La Brigade financière a-t-elle agi seule?

La procureure Babel Casutt a confirmé l’existence de ces écoutes, tout en niant les avoir consultées et commandées. Des propos qui font réagir Me Meier: «C’est effrayant. Soit la Brigade financière, d’elle-même, a décidé d’écouter des avocats et leurs clients, à l’insu du Ministère public. Soit, lorsque la Brigade financière agit sur des mandats d’acte d’enquête du procureur, l’impulsion qui était donnée a été suivie d’effets. Ces deux effets d’hypothèses restent à déterminer, mais sont d’une gravité absolue.»

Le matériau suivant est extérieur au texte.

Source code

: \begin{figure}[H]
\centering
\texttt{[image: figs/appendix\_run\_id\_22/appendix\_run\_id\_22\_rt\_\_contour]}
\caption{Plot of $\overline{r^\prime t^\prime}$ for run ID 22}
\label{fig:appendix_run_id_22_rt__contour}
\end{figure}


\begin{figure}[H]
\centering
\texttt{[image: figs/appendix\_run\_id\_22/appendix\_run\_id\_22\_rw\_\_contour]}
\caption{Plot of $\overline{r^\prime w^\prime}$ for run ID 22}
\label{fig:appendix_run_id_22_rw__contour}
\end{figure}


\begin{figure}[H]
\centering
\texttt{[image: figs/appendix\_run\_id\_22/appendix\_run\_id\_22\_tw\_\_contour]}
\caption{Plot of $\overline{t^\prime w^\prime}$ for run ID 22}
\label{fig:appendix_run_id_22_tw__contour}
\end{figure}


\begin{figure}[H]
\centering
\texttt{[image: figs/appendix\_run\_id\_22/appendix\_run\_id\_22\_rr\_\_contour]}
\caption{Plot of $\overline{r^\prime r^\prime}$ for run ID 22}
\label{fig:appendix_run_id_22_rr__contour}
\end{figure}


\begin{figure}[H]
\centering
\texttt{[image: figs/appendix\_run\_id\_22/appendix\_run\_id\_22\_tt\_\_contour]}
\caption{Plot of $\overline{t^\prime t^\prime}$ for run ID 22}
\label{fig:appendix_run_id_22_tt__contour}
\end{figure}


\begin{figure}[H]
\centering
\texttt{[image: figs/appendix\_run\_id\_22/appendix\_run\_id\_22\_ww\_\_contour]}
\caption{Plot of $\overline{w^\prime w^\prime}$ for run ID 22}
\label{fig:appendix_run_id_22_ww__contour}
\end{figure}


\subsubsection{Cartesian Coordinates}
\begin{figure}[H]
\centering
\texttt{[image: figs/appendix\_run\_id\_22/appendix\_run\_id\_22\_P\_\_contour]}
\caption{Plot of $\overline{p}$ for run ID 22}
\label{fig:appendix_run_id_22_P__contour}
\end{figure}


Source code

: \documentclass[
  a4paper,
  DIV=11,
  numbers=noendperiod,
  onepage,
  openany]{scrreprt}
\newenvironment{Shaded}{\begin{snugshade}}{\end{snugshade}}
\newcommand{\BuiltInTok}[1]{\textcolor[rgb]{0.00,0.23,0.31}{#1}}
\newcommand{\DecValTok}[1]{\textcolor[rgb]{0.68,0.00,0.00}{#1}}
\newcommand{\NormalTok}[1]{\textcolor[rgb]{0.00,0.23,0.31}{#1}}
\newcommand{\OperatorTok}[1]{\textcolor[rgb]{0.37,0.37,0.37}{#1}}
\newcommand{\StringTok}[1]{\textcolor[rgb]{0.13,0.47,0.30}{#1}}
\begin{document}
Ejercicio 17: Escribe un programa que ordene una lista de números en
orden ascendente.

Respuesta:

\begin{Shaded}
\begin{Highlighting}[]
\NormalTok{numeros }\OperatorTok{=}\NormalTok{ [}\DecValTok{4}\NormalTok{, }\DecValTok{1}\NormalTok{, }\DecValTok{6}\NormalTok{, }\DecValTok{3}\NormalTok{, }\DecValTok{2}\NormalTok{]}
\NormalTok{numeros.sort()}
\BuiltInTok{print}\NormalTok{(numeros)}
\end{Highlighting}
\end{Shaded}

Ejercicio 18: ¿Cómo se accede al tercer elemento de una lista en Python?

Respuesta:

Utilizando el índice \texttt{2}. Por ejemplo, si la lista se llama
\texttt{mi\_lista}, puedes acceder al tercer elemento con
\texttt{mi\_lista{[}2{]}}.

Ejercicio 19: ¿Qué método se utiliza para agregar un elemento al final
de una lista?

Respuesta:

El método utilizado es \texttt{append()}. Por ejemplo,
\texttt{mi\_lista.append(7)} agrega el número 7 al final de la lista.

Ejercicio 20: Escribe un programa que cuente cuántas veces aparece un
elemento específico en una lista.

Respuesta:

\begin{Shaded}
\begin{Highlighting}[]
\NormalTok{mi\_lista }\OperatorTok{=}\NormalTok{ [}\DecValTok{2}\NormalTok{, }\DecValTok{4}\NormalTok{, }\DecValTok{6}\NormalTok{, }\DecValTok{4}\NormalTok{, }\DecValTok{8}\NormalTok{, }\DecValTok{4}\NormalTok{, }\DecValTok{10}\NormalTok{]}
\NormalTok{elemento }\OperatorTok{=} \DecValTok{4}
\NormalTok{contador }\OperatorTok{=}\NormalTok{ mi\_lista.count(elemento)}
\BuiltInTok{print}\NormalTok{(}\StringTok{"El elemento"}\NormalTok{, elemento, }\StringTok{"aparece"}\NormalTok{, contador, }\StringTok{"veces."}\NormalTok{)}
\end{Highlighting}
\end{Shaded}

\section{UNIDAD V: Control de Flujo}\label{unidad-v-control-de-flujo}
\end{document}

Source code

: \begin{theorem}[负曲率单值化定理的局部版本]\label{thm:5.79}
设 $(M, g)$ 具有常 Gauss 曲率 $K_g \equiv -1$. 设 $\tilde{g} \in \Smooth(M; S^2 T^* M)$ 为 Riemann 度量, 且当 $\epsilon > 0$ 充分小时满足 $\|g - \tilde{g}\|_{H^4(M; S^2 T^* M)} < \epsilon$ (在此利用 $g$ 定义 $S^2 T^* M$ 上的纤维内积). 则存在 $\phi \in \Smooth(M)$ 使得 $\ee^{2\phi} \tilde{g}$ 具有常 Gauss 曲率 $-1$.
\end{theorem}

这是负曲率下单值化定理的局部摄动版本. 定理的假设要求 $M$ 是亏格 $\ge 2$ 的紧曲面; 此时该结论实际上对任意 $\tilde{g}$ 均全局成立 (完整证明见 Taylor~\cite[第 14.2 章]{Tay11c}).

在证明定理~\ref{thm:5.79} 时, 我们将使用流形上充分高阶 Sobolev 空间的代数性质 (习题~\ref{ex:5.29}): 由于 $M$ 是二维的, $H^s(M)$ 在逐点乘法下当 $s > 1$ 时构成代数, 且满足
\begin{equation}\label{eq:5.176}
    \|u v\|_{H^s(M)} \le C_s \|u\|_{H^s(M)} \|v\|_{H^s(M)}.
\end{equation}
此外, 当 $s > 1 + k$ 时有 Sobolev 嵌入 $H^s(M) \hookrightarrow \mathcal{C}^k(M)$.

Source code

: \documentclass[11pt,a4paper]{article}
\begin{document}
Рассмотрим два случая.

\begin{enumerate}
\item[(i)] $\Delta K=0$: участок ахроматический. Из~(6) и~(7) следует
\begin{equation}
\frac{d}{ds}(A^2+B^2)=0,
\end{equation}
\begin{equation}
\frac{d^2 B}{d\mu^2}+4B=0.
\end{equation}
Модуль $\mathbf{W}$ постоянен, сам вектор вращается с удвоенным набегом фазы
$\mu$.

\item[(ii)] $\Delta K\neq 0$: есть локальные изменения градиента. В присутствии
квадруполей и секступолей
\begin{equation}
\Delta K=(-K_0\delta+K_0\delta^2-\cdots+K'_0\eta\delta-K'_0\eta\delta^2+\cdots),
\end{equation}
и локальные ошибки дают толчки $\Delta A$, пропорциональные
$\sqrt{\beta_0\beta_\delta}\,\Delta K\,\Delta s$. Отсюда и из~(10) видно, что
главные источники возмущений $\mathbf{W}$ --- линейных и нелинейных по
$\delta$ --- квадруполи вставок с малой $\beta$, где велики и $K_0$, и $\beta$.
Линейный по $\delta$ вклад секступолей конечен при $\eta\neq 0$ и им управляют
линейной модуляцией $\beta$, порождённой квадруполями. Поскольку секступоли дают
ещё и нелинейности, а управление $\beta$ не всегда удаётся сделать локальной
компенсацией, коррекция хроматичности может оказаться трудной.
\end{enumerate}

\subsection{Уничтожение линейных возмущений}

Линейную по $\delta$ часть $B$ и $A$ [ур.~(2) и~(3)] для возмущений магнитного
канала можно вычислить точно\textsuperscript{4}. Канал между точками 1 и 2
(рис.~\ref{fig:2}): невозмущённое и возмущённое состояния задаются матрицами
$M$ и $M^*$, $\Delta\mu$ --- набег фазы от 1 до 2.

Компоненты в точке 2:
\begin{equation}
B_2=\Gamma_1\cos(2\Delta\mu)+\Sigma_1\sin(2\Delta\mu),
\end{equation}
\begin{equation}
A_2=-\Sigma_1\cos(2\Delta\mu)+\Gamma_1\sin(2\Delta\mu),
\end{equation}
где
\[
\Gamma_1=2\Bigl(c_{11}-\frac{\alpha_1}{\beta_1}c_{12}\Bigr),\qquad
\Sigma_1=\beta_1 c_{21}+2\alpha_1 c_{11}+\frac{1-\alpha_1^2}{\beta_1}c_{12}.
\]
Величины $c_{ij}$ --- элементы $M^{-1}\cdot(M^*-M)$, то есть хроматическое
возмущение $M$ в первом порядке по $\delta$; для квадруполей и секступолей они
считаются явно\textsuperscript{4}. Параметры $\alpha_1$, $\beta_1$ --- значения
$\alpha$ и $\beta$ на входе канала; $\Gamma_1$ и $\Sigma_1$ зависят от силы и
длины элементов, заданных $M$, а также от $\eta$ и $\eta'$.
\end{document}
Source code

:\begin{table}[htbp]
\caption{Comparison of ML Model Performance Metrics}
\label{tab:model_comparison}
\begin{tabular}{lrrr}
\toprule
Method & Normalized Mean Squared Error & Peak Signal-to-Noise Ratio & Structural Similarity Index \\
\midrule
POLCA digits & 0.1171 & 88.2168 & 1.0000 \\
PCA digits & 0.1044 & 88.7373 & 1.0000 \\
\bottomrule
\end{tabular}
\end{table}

Les deux avocats avancent que des actes d’enquête ont été faits sur la base de ces écoutes illégales. «Une plainte a été déposée en 2013. Un an après, lors d’une conversation entre le client et son avocat, un individu a été évoqué, jamais la justice ne s’y était intéressé. Moins de 48 heures après, une perquisition était ordonnée dans les locaux de ce tiers», argumente Me Meier. Son confrère Me Bottge parle, lui, «de forts indices de causalité dans le temps et dans le contenu entre la transcription de certaines écoutes téléphoniques et le traitement judiciaire dans le cadre des enquêtes du ministère public.» La procureure Babel Casutt a parlé d’une «malheureuse coïncidence». Les avocats ont du mal à croire cet argument.

Des procédures à suivre

Le procès, maintenant, fait face à une demande de récusation. Elle devra être traitée par une autre juridiction. Si la demande est acceptée, les preuves pourraient être classées irrecevables. «Cela sera un travail titanesque d’analyse des pièces sur la causabilité entre les actes d’enquête et les écoutes qui ont été faites en amont», explique Me Bottge. Me Meier espère, lui, «que des procédures vont s’ouvrir d’elles-mêmes. Je doute, ma confiance en l’institution est ébranlée.»

Daniel Sormanni, député MCG, réagi à cette affaire: «C’est très grave, je crois que Genève tient son Watergate. Je pense que ce sont des procédures inadmissibles. On n’est pas ici dans des actes de terrorisme et de mise en danger de l’État, par conséquent on se doit de respecter strictement les lois.» Via la commission de contrôle, le Grand conseil pourrait lancer une commission d’enquête parlementaire, dans les prochains jours, explique le député. C’est donc le début d’une longue saga.